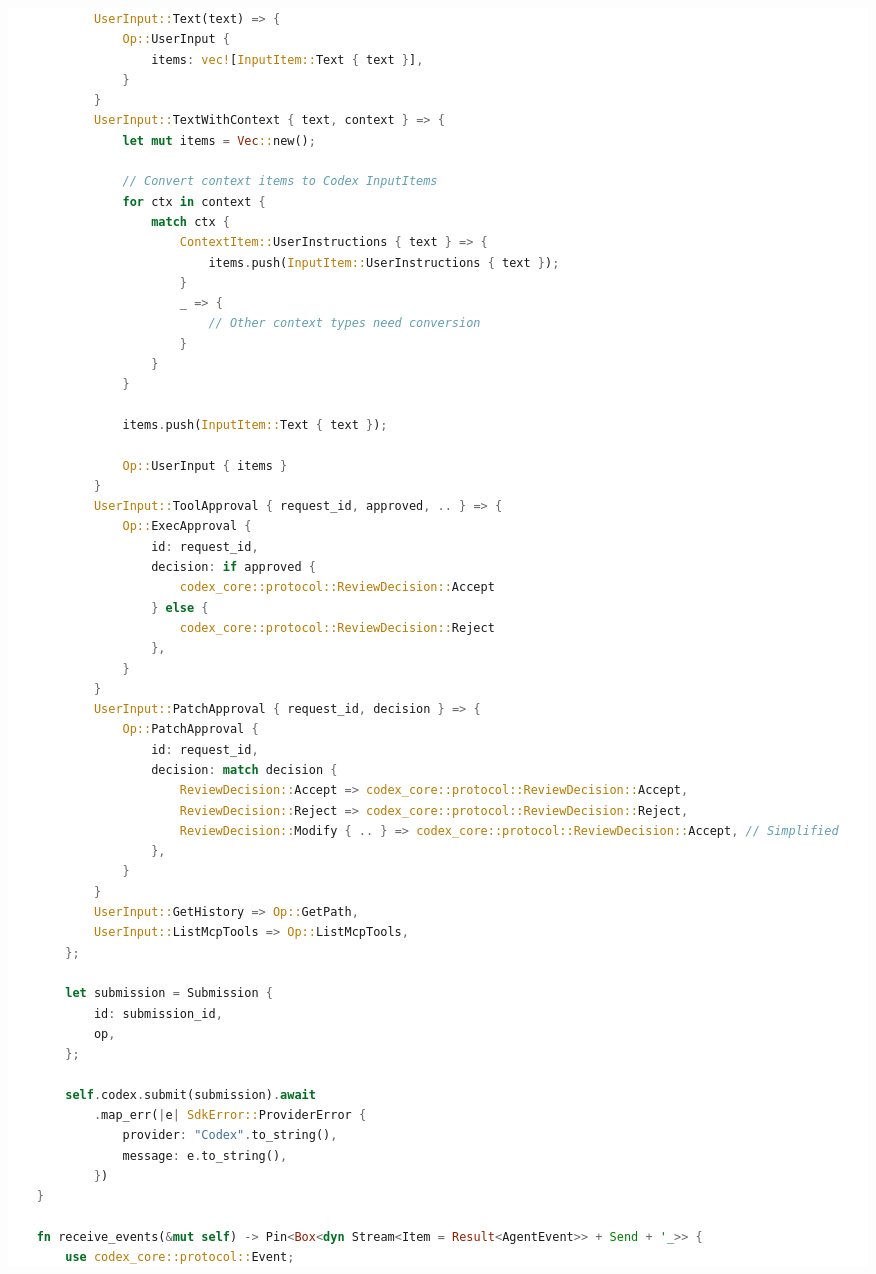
 ```rust
            UserInput::Text(text) => {
                Op::UserInput {
                    items: vec![InputItem::Text { text }],
                }
            }
            UserInput::TextWithContext { text, context } => {
                let mut items = Vec::new();

                // Convert context items to Codex InputItems
                for ctx in context {
                    match ctx {
                        ContextItem::UserInstructions { text } => {
                            items.push(InputItem::UserInstructions { text });
                        }
                        _ => {
                            // Other context types need conversion
                        }
                    }
                }

                items.push(InputItem::Text { text });

                Op::UserInput { items }
            }
            UserInput::ToolApproval { request_id, approved, .. } => {
                Op::ExecApproval {
                    id: request_id,
                    decision: if approved {
                        codex_core::protocol::ReviewDecision::Accept
                    } else {
                        codex_core::protocol::ReviewDecision::Reject
                    },
                }
            }
            UserInput::PatchApproval { request_id, decision } => {
                Op::PatchApproval {
                    id: request_id,
                    decision: match decision {
                        ReviewDecision::Accept => codex_core::protocol::ReviewDecision::Accept,
                        ReviewDecision::Reject => codex_core::protocol::ReviewDecision::Reject,
                        ReviewDecision::Modify { .. } => codex_core::protocol::ReviewDecision::Accept, // Simplified
                    },
                }
            }
            UserInput::GetHistory => Op::GetPath,
            UserInput::ListMcpTools => Op::ListMcpTools,
        };

        let submission = Submission {
            id: submission_id,
            op,
        };

        self.codex.submit(submission).await
            .map_err(|e| SdkError::ProviderError {
                provider: "Codex".to_string(),
                message: e.to_string(),
            })
    }

    fn receive_events(&mut self) -> Pin<Box<dyn Stream<Item = Result<AgentEvent>> + Send + '_>> {
        use codex_core::protocol::Event;
```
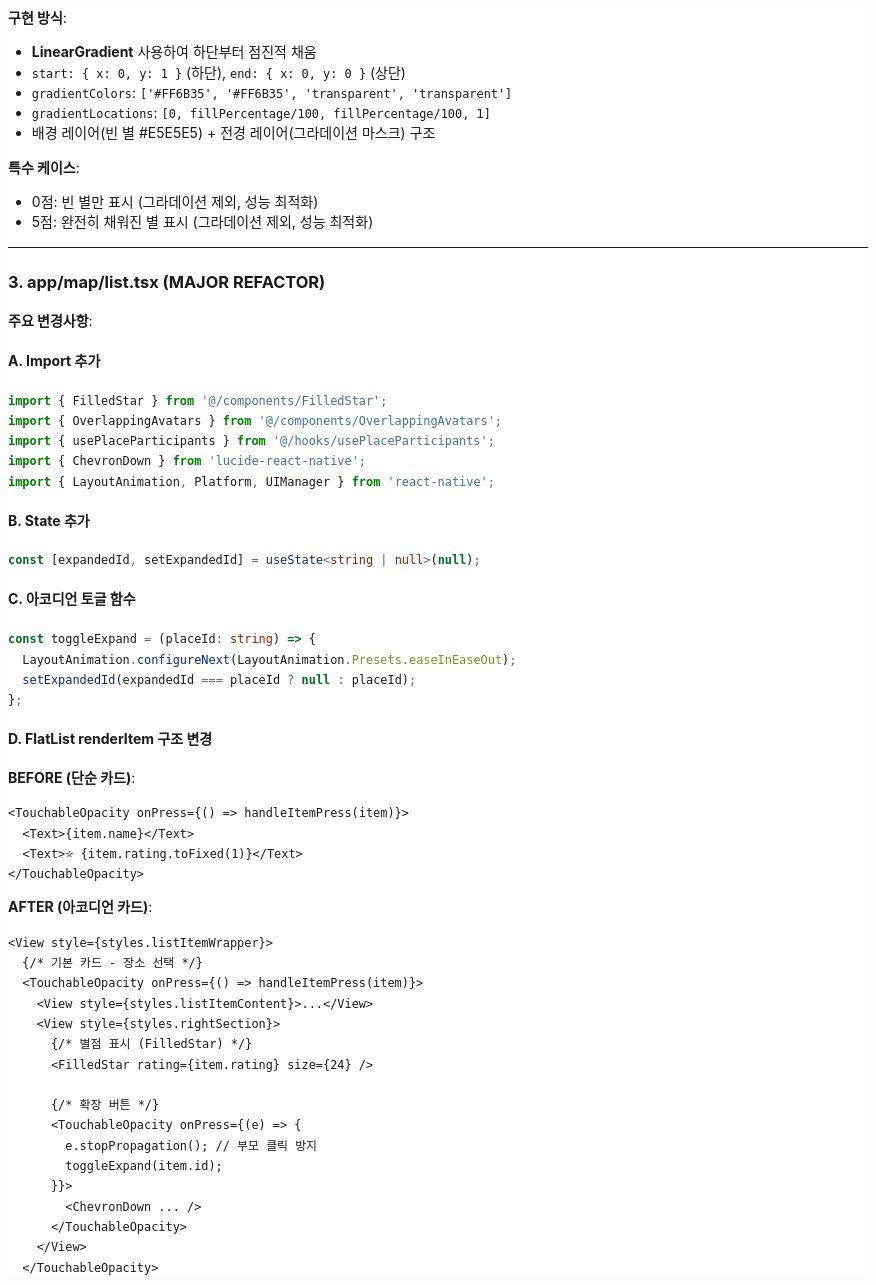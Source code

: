 **구현 방식**:
- **LinearGradient** 사용하여 하단부터 점진적 채움
- `start: { x: 0, y: 1 }` (하단), `end: { x: 0, y: 0 }` (상단)
- `gradientColors`: `['#FF6B35', '#FF6B35', 'transparent', 'transparent']`
- `gradientLocations`: `[0, fillPercentage/100, fillPercentage/100, 1]`
- 배경 레이어(빈 별 #E5E5E5) + 전경 레이어(그라데이션 마스크) 구조

**특수 케이스**:
- 0점: 빈 별만 표시 (그라데이션 제외, 성능 최적화)
- 5점: 완전히 채워진 별 표시 (그라데이션 제외, 성능 최적화)

---

### 3. app/map/list.tsx (MAJOR REFACTOR)
**주요 변경사항**:

#### A. Import 추가
```typescript
import { FilledStar } from '@/components/FilledStar';
import { OverlappingAvatars } from '@/components/OverlappingAvatars';
import { usePlaceParticipants } from '@/hooks/usePlaceParticipants';
import { ChevronDown } from 'lucide-react-native';
import { LayoutAnimation, Platform, UIManager } from 'react-native';
```

#### B. State 추가
```typescript
const [expandedId, setExpandedId] = useState<string | null>(null);
```

#### C. 아코디언 토글 함수
```typescript
const toggleExpand = (placeId: string) => {
  LayoutAnimation.configureNext(LayoutAnimation.Presets.easeInEaseOut);
  setExpandedId(expandedId === placeId ? null : placeId);
};
```

#### D. FlatList renderItem 구조 변경

**BEFORE (단순 카드)**:
```tsx
<TouchableOpacity onPress={() => handleItemPress(item)}>
  <Text>{item.name}</Text>
  <Text>⭐️ {item.rating.toFixed(1)}</Text>
</TouchableOpacity>
```

**AFTER (아코디언 카드)**:
```tsx
<View style={styles.listItemWrapper}>
  {/* 기본 카드 - 장소 선택 */}
  <TouchableOpacity onPress={() => handleItemPress(item)}>
    <View style={styles.listItemContent}>...</View>
    <View style={styles.rightSection}>
      {/* 별점 표시 (FilledStar) */}
      <FilledStar rating={item.rating} size={24} />
      
      {/* 확장 버튼 */}
      <TouchableOpacity onPress={(e) => {
        e.stopPropagation(); // 부모 클릭 방지
        toggleExpand(item.id);
      }}>
        <ChevronDown ... />
      </TouchableOpacity>
    </View>
  </TouchableOpacity>
```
* * * *
◆ Exercise:
The pictures are not wanted, but every line of the listing should be duplicated exactly.

◆ Solved problem:
 ```rust
            UserInput::Text(text) => {
                Op::UserInput {
                    items: vec![InputItem::Text { text }],
                }
            }
            UserInput::TextWithContext { text, context } => {
                let mut items = Vec::new();

                // Convert context items to Codex InputItems
                for ctx in context {
                    match ctx {
                        ContextItem::UserInstructions { text } => {
                            items.push(InputItem::UserInstructions { text });
                        }
                        _ => {
                            // Other context types need conversion
                        }
                    }
                }

                items.push(InputItem::Text { text });

                Op::UserInput { items }
            }
            UserInput::ToolApproval { request_id, approved, .. } => {
                Op::ExecApproval {
                    id: request_id,
                    decision: if approved {
                        codex_core::protocol::ReviewDecision::Accept
                    } else {
                        codex_core::protocol::ReviewDecision::Reject
                    },
                }
            }
            UserInput::PatchApproval { request_id, decision } => {
                Op::PatchApproval {
                    id: request_id,
                    decision: match decision {
                        ReviewDecision::Accept => codex_core::protocol::ReviewDecision::Accept,
                        ReviewDecision::Reject => codex_core::protocol::ReviewDecision::Reject,
                        ReviewDecision::Modify { .. } => codex_core::protocol::ReviewDecision::Accept, // Simplified
                    },
                }
            }
            UserInput::GetHistory => Op::GetPath,
            UserInput::ListMcpTools => Op::ListMcpTools,
        };

        let submission = Submission {
            id: submission_id,
            op,
        };

        self.codex.submit(submission).await
            .map_err(|e| SdkError::ProviderError {
                provider: "Codex".to_string(),
                message: e.to_string(),
            })
    }

    fn receive_events(&mut self) -> Pin<Box<dyn Stream<Item = Result<AgentEvent>> + Send + '_>> {
        use codex_core::protocol::Event;
```
Source code

: **구현 방식**:
- **LinearGradient** 사용하여 하단부터 점진적 채움
- `start: { x: 0, y: 1 }` (하단), `end: { x: 0, y: 0 }` (상단)
- `gradientColors`: `['#FF6B35', '#FF6B35', 'transparent', 'transparent']`
- `gradientLocations`: `[0, fillPercentage/100, fillPercentage/100, 1]`
- 배경 레이어(빈 별 #E5E5E5) + 전경 레이어(그라데이션 마스크) 구조

**특수 케이스**:
- 0점: 빈 별만 표시 (그라데이션 제외, 성능 최적화)
- 5점: 완전히 채워진 별 표시 (그라데이션 제외, 성능 최적화)

---

### 3. app/map/list.tsx (MAJOR REFACTOR)
**주요 변경사항**:

#### A. Import 추가
```typescript
import { FilledStar } from '@/components/FilledStar';
import { OverlappingAvatars } from '@/components/OverlappingAvatars';
import { usePlaceParticipants } from '@/hooks/usePlaceParticipants';
import { ChevronDown } from 'lucide-react-native';
import { LayoutAnimation, Platform, UIManager } from 'react-native';
```

#### B. State 추가
```typescript
const [expandedId, setExpandedId] = useState<string | null>(null);
```

#### C. 아코디언 토글 함수
```typescript
const toggleExpand = (placeId: string) => {
  LayoutAnimation.configureNext(LayoutAnimation.Presets.easeInEaseOut);
  setExpandedId(expandedId === placeId ? null : placeId);
};
```

#### D. FlatList renderItem 구조 변경

**BEFORE (단순 카드)**:
```tsx
<TouchableOpacity onPress={() => handleItemPress(item)}>
  <Text>{item.name}</Text>
  <Text>⭐️ {item.rating.toFixed(1)}</Text>
</TouchableOpacity>
```

**AFTER (아코디언 카드)**:
```tsx
<View style={styles.listItemWrapper}>
  {/* 기본 카드 - 장소 선택 */}
  <TouchableOpacity onPress={() => handleItemPress(item)}>
    <View style={styles.listItemContent}>...</View>
    <View style={styles.rightSection}>
      {/* 별점 표시 (FilledStar) */}
      <FilledStar rating={item.rating} size={24} />
      
      {/* 확장 버튼 */}
      <TouchableOpacity onPress={(e) => {
        e.stopPropagation(); // 부모 클릭 방지
        toggleExpand(item.id);
      }}>
        <ChevronDown ... />
      </TouchableOpacity>
    </View>
  </TouchableOpacity>
```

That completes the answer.